The Securities and Exchange Commission is meeting Wednesday to consider proposed proxy access rules that will allow shareholder nominations of board candidates and will require companies to print the names of such candidates directly onto corporate ballots. The rules are expected to pass through the Commission on a 3-2 vote, with the two sitting Republican commissioners voting no. However, based on recently-leaked details (the SEC has not yet officially released any details of the proposed rules), there may be reason to question just how broad the scope of the eventual proxy rules will be.
In order to prevent short-term or small-bore investors from sparking contested board elections, the proxy access rules are expected to require that investors own at least a 3% stake in a company for as long as three years before they can nominate candidates on the company’s ballot. At first blush, that seems reasonable enough. However, for the largest issuers, investors holding a 3% stake will amount to a very small pool indeed. The SEC had initially proposed a “tiered” approach that would have set the minimum stake at 1% for large companies, 3% for midsized companies, and 5% for small companies. That rule, however, has apparently been rejected in favor of a flat requirement.
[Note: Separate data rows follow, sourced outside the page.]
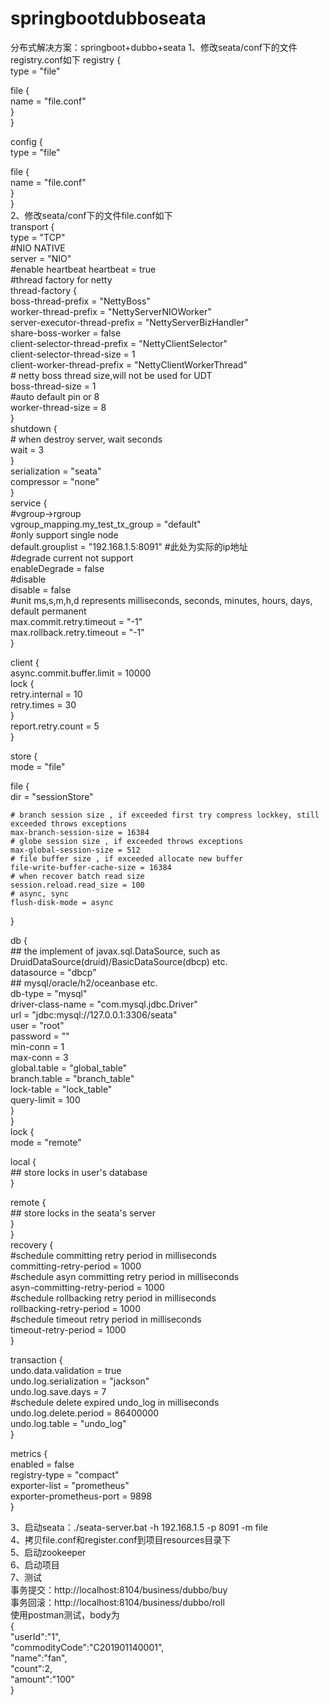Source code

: # springbootdubboseata
分布式解决方案：springboot+dubbo+seata
1、修改seata/conf下的文件registry.conf如下
registry {  
  type = "file"  

  file {  
    name = "file.conf"  
  }  
}  

config {  
  type = "file"  

  file {   
    name = "file.conf"  
  }  
}  
2、修改seata/conf下的文件file.conf如下  
transport {  
  type = "TCP"  
  #NIO NATIVE  
  server = "NIO"  
  #enable heartbeat
  heartbeat = true  
  #thread factory for netty  
  thread-factory {  
    boss-thread-prefix = "NettyBoss"  
    worker-thread-prefix = "NettyServerNIOWorker"  
    server-executor-thread-prefix = "NettyServerBizHandler"  
    share-boss-worker = false  
    client-selector-thread-prefix = "NettyClientSelector"  
    client-selector-thread-size = 1  
    client-worker-thread-prefix = "NettyClientWorkerThread"  
    # netty boss thread size,will not be used for UDT  
    boss-thread-size = 1   
    #auto default pin or 8  
    worker-thread-size = 8  
  }  
  shutdown {  
    # when destroy server, wait seconds  
    wait = 3  
  }  
  serialization = "seata"  
  compressor = "none"  
}  
service {  
  #vgroup->rgroup  
  vgroup_mapping.my_test_tx_group = "default"  
  #only support single node  
  default.grouplist = "192.168.1.5:8091" #此处为实际的ip地址  
  #degrade current not support  
  enableDegrade = false  
  #disable  
  disable = false  
  #unit ms,s,m,h,d represents milliseconds, seconds, minutes, hours, days, default permanent  
  max.commit.retry.timeout = "-1"  
  max.rollback.retry.timeout = "-1"  
}  

client {  
  async.commit.buffer.limit = 10000  
  lock {  
    retry.internal = 10  
    retry.times = 30  
  }  
  report.retry.count = 5  
}  

store {  
  mode = "file"  

  file {  
    dir = "sessionStore"  

    # branch session size , if exceeded first try compress lockkey, still exceeded throws exceptions  
    max-branch-session-size = 16384  
    # globe session size , if exceeded throws exceptions  
    max-global-session-size = 512  
    # file buffer size , if exceeded allocate new buffer
    file-write-buffer-cache-size = 16384
    # when recover batch read size
    session.reload.read_size = 100
    # async, sync
    flush-disk-mode = async
  }  

  db {  
    ## the implement of javax.sql.DataSource, such as DruidDataSource(druid)/BasicDataSource(dbcp) etc.  
    datasource = "dbcp"  
    ## mysql/oracle/h2/oceanbase etc.    
    db-type = "mysql"    
    driver-class-name = "com.mysql.jdbc.Driver"  
    url = "jdbc:mysql://127.0.0.1:3306/seata"  
    user = "root"  
    password = ""  
    min-conn = 1  
    max-conn = 3  
    global.table = "global_table"  
    branch.table = "branch_table"  
    lock-table = "lock_table"  
    query-limit = 100  
  }  
}  
lock {  
  mode = "remote"  

  local {  
    ## store locks in user's database  
  }  

  remote {  
    ## store locks in the seata's server  
  }  
}  
recovery {  
  #schedule committing retry period in milliseconds  
  committing-retry-period = 1000  
  #schedule asyn committing retry period in milliseconds  
  asyn-committing-retry-period = 1000  
  #schedule rollbacking retry period in milliseconds  
  rollbacking-retry-period = 1000  
  #schedule timeout retry period in milliseconds  
  timeout-retry-period = 1000  
}  

transaction {  
  undo.data.validation = true  
  undo.log.serialization = "jackson"  
  undo.log.save.days = 7  
  #schedule delete expired undo_log in milliseconds  
  undo.log.delete.period = 86400000  
  undo.log.table = "undo_log"  
}  

metrics {  
  enabled = false  
  registry-type = "compact"  
  exporter-list = "prometheus"  
  exporter-prometheus-port = 9898  
}  

3、启动seata：./seata-server.bat -h 192.168.1.5 -p 8091 -m file  
4、拷贝file.conf和register.conf到项目resources目录下  
5、启动zookeeper  
6、启动项目  
7、测试  
事务提交：http://localhost:8104/business/dubbo/buy  
事务回滚：http://localhost:8104/business/dubbo/roll  
使用postman测试，body为    
{  
    "userId":"1",  
    "commodityCode":"C201901140001",  
    "name":"fan",  
    "count":2,  
    "amount":"100"  
}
Couple that with other details leaked today and the application of the rules get even narrower. An anonymous source tells Reuters that the SEC will likely grant a three-year grace period for “small companies” to comply with the proxy access rules. If that turns out to be the case, then, in the near term, the proxy rules will except the very companies most likely to have a significant pool of investors holding the minimum 3% stake to nominate board candidates. In other words, many investors seeking to take advantage of the new proxy rules may find themselves stuck in the middle – owning too little of the big fish to qualify for proxy access but, at the same time, unable to access the proxies of smaller companies for which they do own enough.